= Exercise requirements =
The first line of the listing opens the range and the line with "### From the Identity Access Manager" closes it; repeat those lines and all between them word for word, leaving out the pictures.

= Dataset excerpts =
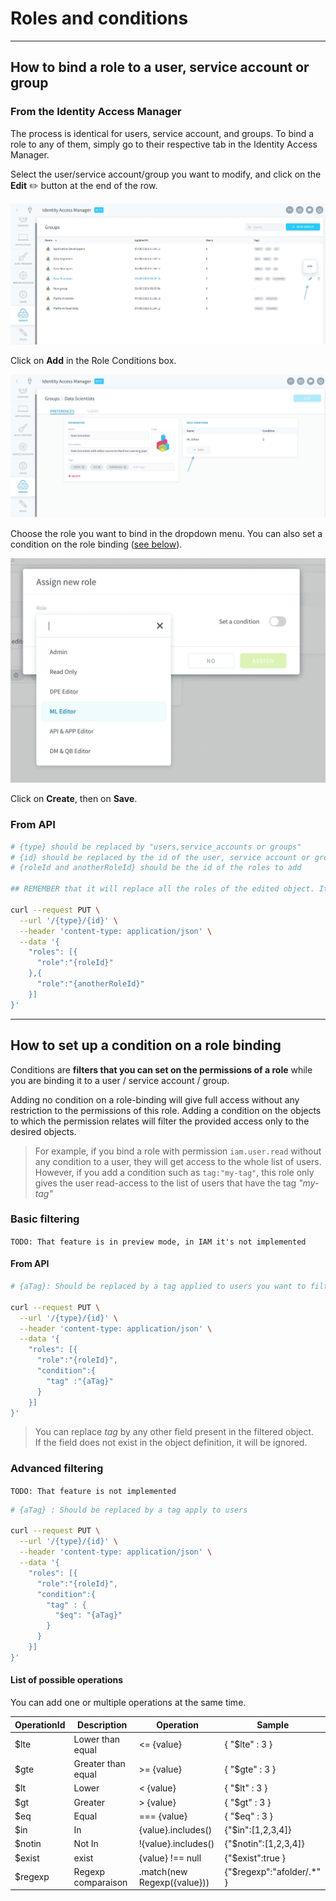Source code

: # Roles and conditions


---
## How to bind a role to a user, service account or group

### From the Identity Access Manager
The process is identical for users, service account, and groups. To bind a role to any of them, simply go to their respective tab in the Identity Access Manager.

Select the user/service account/group you want to modify, and click on the **Edit** ✏️ button at the end of the row.

![roles](picts/edit-group.png)

Click on **Add** in the Role Conditions box.

![roles](picts/group-edition-page.png)

Choose the role you want to bind in the dropdown menu. You can also set a condition on the role binding ([see below](/en/product/iam/roles/index?id=How-to-set-up-a-condition-on-a-role-binding)).

![roles](picts/assign-new-role.png)

Click on **Create**, then on **Save**.

### From API


```sh
# {type} should be replaced by "users,service_accounts or groups"
# {id} should be replaced by the id of the user, service account or group you want to edit
# {roleId and anotherRoleId} should be the id of the roles to add

## REMEMBER that it will replace all the roles of the edited object. It won't keep other roles already there, so be careful not to remove existing roles.

curl --request PUT \
  --url '/{type}/{id}' \
  --header 'content-type: application/json' \
  --data '{
    "roles": [{
      "role":"{roleId}"
    },{
      "role":"{anotherRoleId}"
    }]
}'
```


---
## How to set up a condition on a role binding
Conditions are **filters that you can set on the permissions of a role** while you are binding it to a user / service account / group.
  
Adding no condition on a role-binding will give full access without any restriction to the permissions of this role. Adding a condition on the objects to which the permission relates will filter the provided access only to the desired objects. 

> For example, if you bind a role with permission `iam.user.read` without any condition to a user, they will get access to the whole list of users.  
However, if you add a condition such as `tag:"my-tag"`, this role only gives the user read-access to the list of users that have the tag _"my-tag"_

### Basic filtering
`TODO: That feature is in preview mode, in IAM it's not implemented`

#### From API
```sh
# {aTag}: Should be replaced by a tag applied to users you want to filter in

curl --request PUT \
  --url '/{type}/{id}' \
  --header 'content-type: application/json' \
  --data '{
    "roles": [{
      "role":"{roleId}",
      "condition":{
        "tag" :"{aTag}"
      }
    }]
}'
```

> You can replace *tag* by any other field present in the filtered object.  
If the field does not exist in the object definition, it will be ignored.  

### Advanced filtering

`TODO: That feature is not implemented`

```sh
# {aTag} : Should be replaced by a tag apply to users

curl --request PUT \
  --url '/{type}/{id}' \
  --header 'content-type: application/json' \
  --data '{
    "roles": [{
      "role":"{roleId}",
      "condition":{
        "tag" : {
          "$eq": "{aTag}"
        }
      }
    }]
}'
```

#### List of possible operations

You can add one or multiple operations at the same time.

| OperationId | Description | Operation | Sample |
|---|---|---|---|
| $lte | Lower than equal | <= {value} | { "$lte" : 3 } |
| $gte | Greater than equal | >= {value} | { "$gte" : 3 } |
| $lt | Lower | < {value} | { "$lt" : 3 } |
| $gt | Greater | > {value} | { "$gt" : 3 } |
| $eq | Equal | === {value} | { "$eq" : 3 } |
| $in | In | {value}.includes() | {"$in":[1,2,3,4]} |
| $notin | Not In | !{value}.includes() | {"$notin":[1,2,3,4]} |
| $exist | exist | {value} !== null | {"$exist":true } |
| $regexp | Regexp comparaison | .match(new Regexp({value})) | {"$regexp":"afolder/.*" } |
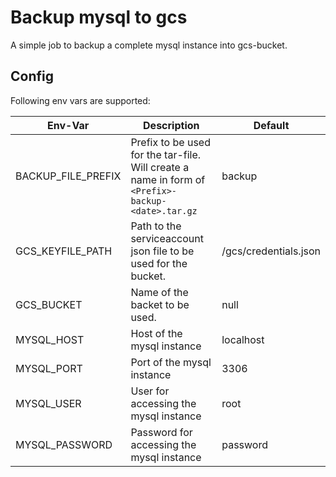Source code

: # Backup mysql to gcs

A simple job to backup a complete mysql instance into gcs-bucket. 

## Config

Following env vars are supported:

|  Env-Var | Description | Default |
| ----------------- | ----------------------------------------------- | ------------------------ |             
| BACKUP_FILE_PREFIX | Prefix to be used for the tar-file. Will create a name in form of ```<Prefix>-backup-<date>.tar.gz```     |  backup   |
| GCS_KEYFILE_PATH | Path to the serviceaccount json file to be used for the bucket. | /gcs/credentials.json |
| GCS_BUCKET | Name of the backet to be used. | null |
| MYSQL_HOST | Host of the mysql instance | localhost  |
| MYSQL_PORT | Port of the mysql instance | 3306  |
| MYSQL_USER | User for accessing the mysql instance | root  |
| MYSQL_PASSWORD | Password for accessing the mysql instance | password  |
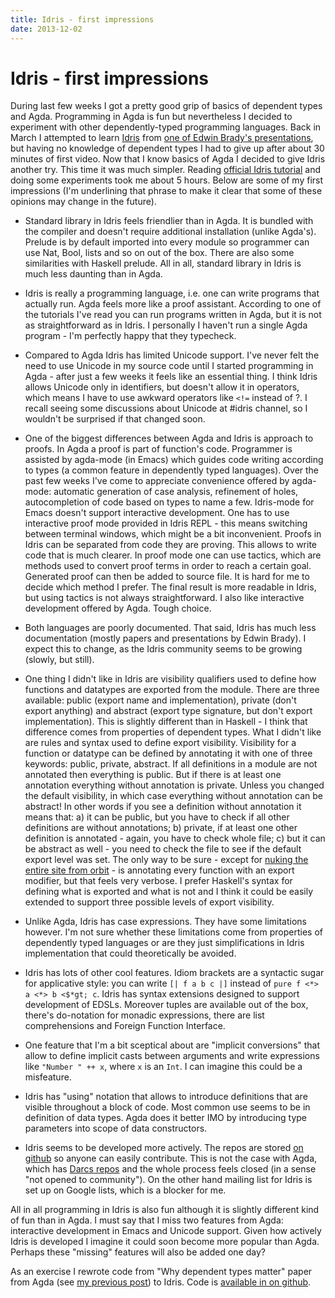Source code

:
 ```yaml
---
title: Idris - first impressions
date: 2013-12-02
---
```


Idris - first impressions
=========================

During last few weeks I got a pretty good grip of basics of dependent types and
Agda. Programming in Agda is fun but nevertheless I decided to experiment with
other dependently-typed programming languages. Back in March I attempted to
learn [Idris](http://www.idris-lang.org/) from [one of Edwin Brady's
presentations](http://edwinb.wordpress.com/2013/03/15/idris-course-at-itu-slides-and-video.html),
but having no knowledge of dependent types I had to give up after about 30
minutes of first video. Now that I know basics of Agda I decided to give Idris
another try. This time it was much simpler. Reading [official Idris
tutorial](http://eb.host.cs.st-andrews.ac.uk/writings/idris-tutorial.pdf) and
doing some experiments took me about 5 hours. Below are some of my first
impressions (I'm underlining that phrase to make it clear that some of these
opinions may change in the future).

  - Standard library in Idris feels friendlier than in Agda. It is bundled with
    the compiler and doesn't require additional installation (unlike Agda's).
    Prelude is by default imported into every module so programmer can use Nat,
    Bool, lists and so on out of the box. There are also some similarities with
    Haskell prelude. All in all, standard library in Idris is much less daunting
    than in Agda.

  - Idris is really a programming language, i.e. one can write programs that
    actually run. Agda feels more like a proof assistant. According to one of
    the tutorials I've read you can run programs written in Agda, but it is not
    as straightforward as in Idris. I personally I haven't run a single Agda
    program - I'm perfectly happy that they typecheck.

  - Compared to Agda Idris has limited Unicode support. I've never felt the need
    to use Unicode in my source code until I started programming in Agda - after
    just a few weeks it feels like an essential thing. I think Idris allows
    Unicode only in identifiers, but doesn't allow it in operators, which means
    I have to use awkward operators like `<!=` instead of ?. I recall seeing
    some discussions about Unicode at #idris channel, so I wouldn't be surprised
    if that changed soon.

  - One of the biggest differences between Agda and Idris is approach to
    proofs. In Agda a proof is part of function's code. Programmer is assisted
    by agda-mode (in Emacs) which guides code writing according to types (a
    common feature in dependently typed languages). Over the past few weeks I've
    come to appreciate convenience offered by agda-mode: automatic generation of
    case analysis, refinement of holes, autocompletion of code based on types to
    name a few. Idris-mode for Emacs doesn't support interactive development.
    One has to use interactive proof mode provided in Idris REPL - this means
    switching between terminal windows, which might be a bit inconvenient.
    Proofs in Idris can be separated from code they are proving. This allows to
    write code that is much clearer. In proof mode one can use tactics, which
    are methods used to convert proof terms in order to reach a certain goal.
    Generated proof can then be added to source file. It is hard for me to
    decide which method I prefer. The final result is more readable in Idris,
    but using tactics is not always straightforward. I also like interactive
    development offered by Agda. Tough choice.

  - Both languages are poorly documented. That said, Idris has much less
    documentation (mostly papers and presentations by Edwin Brady). I expect
    this to change, as the Idris community seems to be growing (slowly, but
    still).

  - One thing I didn't like in Idris are visibility qualifiers used to define
    how functions and datatypes are exported from the module. There are three
    available: public (export name and implementation), private (don't export
    anything) and abstract (export type signature, but don't export
    implementation).  This is slightly different than in Haskell - I think that
    difference comes from properties of dependent types. What I didn't like are
    rules and syntax used to define export visibility. Visibility for a function
    or datatype can be defined by annotating it with one of three keywords:
    public, private, abstract. If all definitions in a module are not annotated
    then everything is public. But if there is at least one annotation
    everything without annotation is private. Unless you changed the default
    visibility, in which case everything without annotation can be abstract! In
    other words if you see a definition without annotation it means that: a) it
    can be public, but you have to check if all other definitions are without
    annotations; b) private, if at least one other definition is annotated -
    again, you have to check whole file; c) but it can be abstract as well - you
    need to check the file to see if the default export level was set. The only
    way to be sure - except for [nuking the entire site from
    orbit](http://www.youtube.com/watch?v=aCbfMkh940Q) - is annotating every
    function with an export modifier, but that feels very verbose. I prefer
    Haskell's syntax for defining what is exported and what is not and I think
    it could be easily extended to support three possible levels of export
    visibility.

  - Unlike Agda, Idris has case expressions. They have some limitations however.
    I'm not sure whether these limitations come from properties of dependently
    typed languages or are they just simplifications in Idris implementation
    that could theoretically be avoided.

  - Idris has lots of other cool features. Idiom brackets are a syntactic sugar
    for applicative style: you can write `[| f a b c |]` instead of `pure f <*>
    a <*> b <$*gt; c`. Idris has syntax extensions designed to support
    development of EDSLs. Moreover tuples are available out of the box, there's
    do-notation for monadic expressions, there are list comprehensions and
    Foreign Function Interface.

  - One feature that I'm a bit sceptical about are "implicit conversions" that
    allow to define implicit casts between arguments and write expressions like
    `"Number " ++ x`, where `x` is an `Int`. I can imagine this could be a
    misfeature.

  - Idris has "using" notation that allows to introduce definitions that are
    visible throughout a block of code. Most common use seems to be in
    definition of data types. Agda does it better IMO by introducing type
    parameters into scope of data constructors.

  - Idris seems to be developed more actively. The repos are stored [on
    github](https://github.com/idris-lang/Idris-dev) so anyone can easily
    contribute. This is not the case with Agda, which has [Darcs
    repos](http://code.haskell.org/Agda/) and the whole process feels closed (in
    a sense "not opened to community"). On the other hand mailing list for Idris
    is set up on Google lists, which is a blocker for me.

All in all programming in Idris is also fun although it is slightly different
kind of fun than in Agda. I must say that I miss two features from Agda:
interactive development in Emacs and Unicode support. Given how actively Idris
is developed I imagine it could soon become more popular than Agda. Perhaps
these "missing" features will also be added one day?

As an exercise I rewrote code from "Why dependent types matter" paper from Agda
(see [my previous post](/posts/2013-11-07-why-dependent-types-matter-in-agda/)) to
Idris. Code is [available in on
github](https://github.com/jstolarek/why-dependent-types-matter).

= Exercise solution =
Source code

: # Roles and conditions


---
## How to bind a role to a user, service account or group

### From the Identity Access Manager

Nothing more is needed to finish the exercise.